Quelques questions peuvent soutenir la réflexion

  • Qu’y faisait-il et quels talents naturels mobilisait-il ?
  • En quoi s’y sentait-il en sécurité ? libre ? le plus souvent possible délesté de ses rigidités ?
  • Quels éléments de l’environnement (matériels, relationnels, atmosphère de travail) rendaient possible sa puissance singulière ?
  • Qu’a-t-il fait d’audacieux dans ce poste, ou cette activité indépendante ?
  • Comment l’entourage décrivait-il alors ses habiletés ?
  • Quelles étaient la nature et la fréquence de l’interaction avec les autres au travail ?
  • Quelles initiatives s’autorisait-il ?
  • En quoi l’écart entre le travail prescrit et le travail réel était-il reconnu et favorisait l’épanouissement ?
  • Quelle était la posture de son hiérarchique direct et en quoi l’inspirait-il/elle le cas échéant ?
  • Aujourd’hui, dans quelles circonstances non professionnelles (par exemple artistiques…) retrouve-t-il ces émotions positives ?
  • Qu’est-ce que cet état des lieux révèle de son besoin ?

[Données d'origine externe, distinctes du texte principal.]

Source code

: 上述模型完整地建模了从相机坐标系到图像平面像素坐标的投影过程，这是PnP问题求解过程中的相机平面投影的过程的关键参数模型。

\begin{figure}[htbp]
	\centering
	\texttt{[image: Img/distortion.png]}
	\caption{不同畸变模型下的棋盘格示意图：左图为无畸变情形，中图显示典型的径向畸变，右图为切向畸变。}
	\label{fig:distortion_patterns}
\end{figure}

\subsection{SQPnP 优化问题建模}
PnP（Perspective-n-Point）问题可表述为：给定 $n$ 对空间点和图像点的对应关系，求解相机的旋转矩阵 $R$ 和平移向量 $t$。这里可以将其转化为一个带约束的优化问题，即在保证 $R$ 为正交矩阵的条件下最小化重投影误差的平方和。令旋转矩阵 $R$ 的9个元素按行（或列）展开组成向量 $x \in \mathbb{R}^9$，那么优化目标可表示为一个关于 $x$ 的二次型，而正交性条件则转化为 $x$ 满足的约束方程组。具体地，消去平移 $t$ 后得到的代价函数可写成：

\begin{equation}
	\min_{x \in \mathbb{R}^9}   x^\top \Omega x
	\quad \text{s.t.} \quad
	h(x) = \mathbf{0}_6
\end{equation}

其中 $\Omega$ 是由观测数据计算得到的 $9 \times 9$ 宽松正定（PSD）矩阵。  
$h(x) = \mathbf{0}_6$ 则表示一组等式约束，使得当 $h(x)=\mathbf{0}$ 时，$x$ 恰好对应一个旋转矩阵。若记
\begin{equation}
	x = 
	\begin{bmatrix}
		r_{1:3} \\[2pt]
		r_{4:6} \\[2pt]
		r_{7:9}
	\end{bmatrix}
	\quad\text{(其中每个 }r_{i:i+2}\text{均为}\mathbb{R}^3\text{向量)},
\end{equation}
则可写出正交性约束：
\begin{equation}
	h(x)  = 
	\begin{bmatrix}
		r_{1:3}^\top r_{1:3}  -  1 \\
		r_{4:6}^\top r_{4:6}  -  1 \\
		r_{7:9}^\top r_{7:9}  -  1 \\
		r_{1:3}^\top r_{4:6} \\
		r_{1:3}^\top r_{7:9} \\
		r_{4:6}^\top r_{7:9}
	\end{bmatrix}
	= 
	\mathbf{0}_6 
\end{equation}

Et nous voyons ensemble comment se reconnecter à quelques-unes de ces conditions essentielles, dans son activité actuelle, ou dans un projet de transformation professionnelle, où le coaché pourra jouer la partition qui l’épanouit. Parfois, cela lui demande un chemin d’acceptation de sa part de responsabilité dans l’inconfort qu’il projetait d’abord sur des éléments exogènes (manager, nature des tâches…

La réponse est en soi

Il y a des moments lumineux, comme ceux où le coaché, dans de nombreux cas, découvre que c’est en lui-même, dans l’acceptation de ses vulnérabilités, dans un lâcher prise, que réside la réponse, plus que dans un changement de poste, de statut, d’entreprise, qui ne résoudrait pas nécessairement le problème. C’est lorsqu’il commence à s’accorder des permissions qu’il contacte alors sa puissance (par exemple : « Je vais m’autoriser à ne pas avoir réponse à tout, tout le temps. », « Je vais m’autoriser à ralentir sans culpabiliser. »). Ou lorsqu’il renonce à la croyance qu’il n’existe qu’une place, figée (souvent fantasmée et objet d’une quête vaine), qui lui correspondrait, et cherche plutôt en lui des ressources pour se sentir le plus souvent possible aligné.

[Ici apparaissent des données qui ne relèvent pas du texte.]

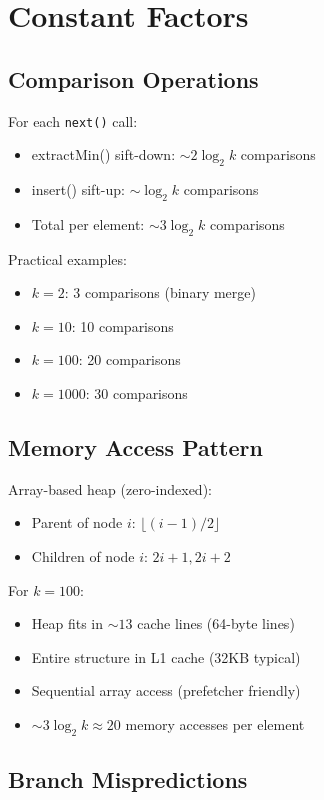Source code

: \documentclass[11pt]{article}
\begin{document}
\section{Constant Factors}

\subsection{Comparison Operations}

For each \texttt{next()} call:
\begin{itemize}
    \item extractMin() sift-down: $\sim 2 \log_2 k$ comparisons
    \item insert() sift-up: $\sim \log_2 k$ comparisons
    \item Total per element: $\sim 3 \log_2 k$ comparisons
\end{itemize}

Practical examples:
\begin{itemize}
    \item $k = 2$: 3 comparisons (binary merge)
    \item $k = 10$: 10 comparisons
    \item $k = 100$: 20 comparisons
    \item $k = 1000$: 30 comparisons
\end{itemize}

\subsection{Memory Access Pattern}

Array-based heap (zero-indexed):
\begin{itemize}
    \item Parent of node $i$: $\lfloor (i-1)/2 \rfloor$
    \item Children of node $i$: $2i+1, 2i+2$
\end{itemize}

For $k = 100$:
\begin{itemize}
    \item Heap fits in $\sim 13$ cache lines (64-byte lines)
    \item Entire structure in L1 cache (32KB typical)
    \item Sequential array access (prefetcher friendly)
    \item $\sim 3 \log_2 k \approx 20$ memory accesses per element
\end{itemize}

\subsection{Branch Mispredictions}
\end{document}
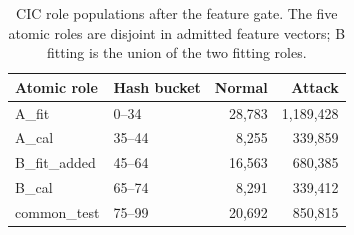 \begin{table}[!htbp]

\color{RevisionBlue}
\captionsetup{font+=revisionblue}
\caption{CIC role populations after the feature gate. The five atomic roles are disjoint in admitted feature vectors; B fitting is the union of the two fitting roles.}\label{tab:cic-roles}
\centering\small
\begin{tabular}{llrr}
\toprule Atomic role & Hash bucket & Normal & Attack\\
\midrule
A\_fit & 0--34 & 28,783 & 1,189,428\\
A\_cal & 35--44 & 8,255 & 339,859\\
B\_fit\_added & 45--64 & 16,563 & 680,385\\
B\_cal & 65--74 & 8,291 & 339,412\\
common\_test & 75--99 & 20,692 & 850,815\\
\bottomrule\end{tabular}

\end{table}
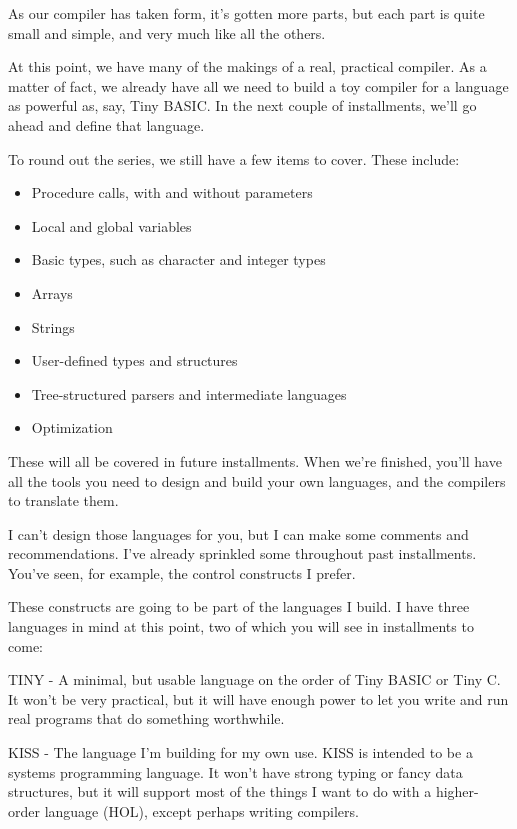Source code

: As our compiler has taken form, it's gotten more parts, but each part  is  quite small and simple, and  very  much  like  all  the others.

At this point, we have many  of  the makings of a real, practical compiler. As a matter of  fact, we  already have all we need to build a toy  compiler  for  a  language as powerful as, say, Tiny BASIC. In the next couple of installments, we'll  go  ahead  and define that language.

To round out  the  series, we  still  have a few items to cover. These include:

\begin{itemize}
\item	Procedure calls, with and without parameters
\item	Local and global variables
\item	Basic types, such as character and integer types
\item	Arrays
\item	Strings
\item	User-defined types and structures
\item	Tree-structured parsers and intermediate languages
\item	Optimization
\end{itemize}

These will all be  covered  in  future  installments. When we're finished, you'll have all the tools you need to design  and build your own languages, and the compilers to translate them.

I can't  design  those  languages  for  you, but I can make some comments  and  recommendations. I've  already  sprinkled  some throughout past installments. You've  seen, for  example, the control constructs I prefer.

These constructs are going  to  be part of the languages I build. I  have  three  languages in mind at this point, two of which you will see in installments to come:

TINY - A  minimal, but  usable  language  on the order  of  Tiny BASIC or Tiny C. It won't be very practical, but  it will have enough power to let you write and  run  real programs that do something worthwhile.

KISS - The  language  I'm  building for my  own  use. KISS  is intended to be  a  systems programming language. It won't have strong typing  or  fancy data structures, but it will support most of  the  things  I  want to do with a higher- order language (HOL), except perhaps writing compilers.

Parfois, le coaché n’a encore jamais eu le sentiment de se trouver, dans son métier, à sa juste place, et il cherche à en tracer les contours car le désalignement est inconfortable. Relater une expérience personnelle marquante (un grand voyage, une contribution dans une association, un rôle d’aidant…) qui a été porteuse de sens pour lui, peut être la première marche pour prendre conscience de sa mission. C’est dans l’espace sécurisant, confidentiel, encourageant, du coaching qu’avec le temps, le coaché pourra alors faire s’incarner ses aspirations dans des actes concrets.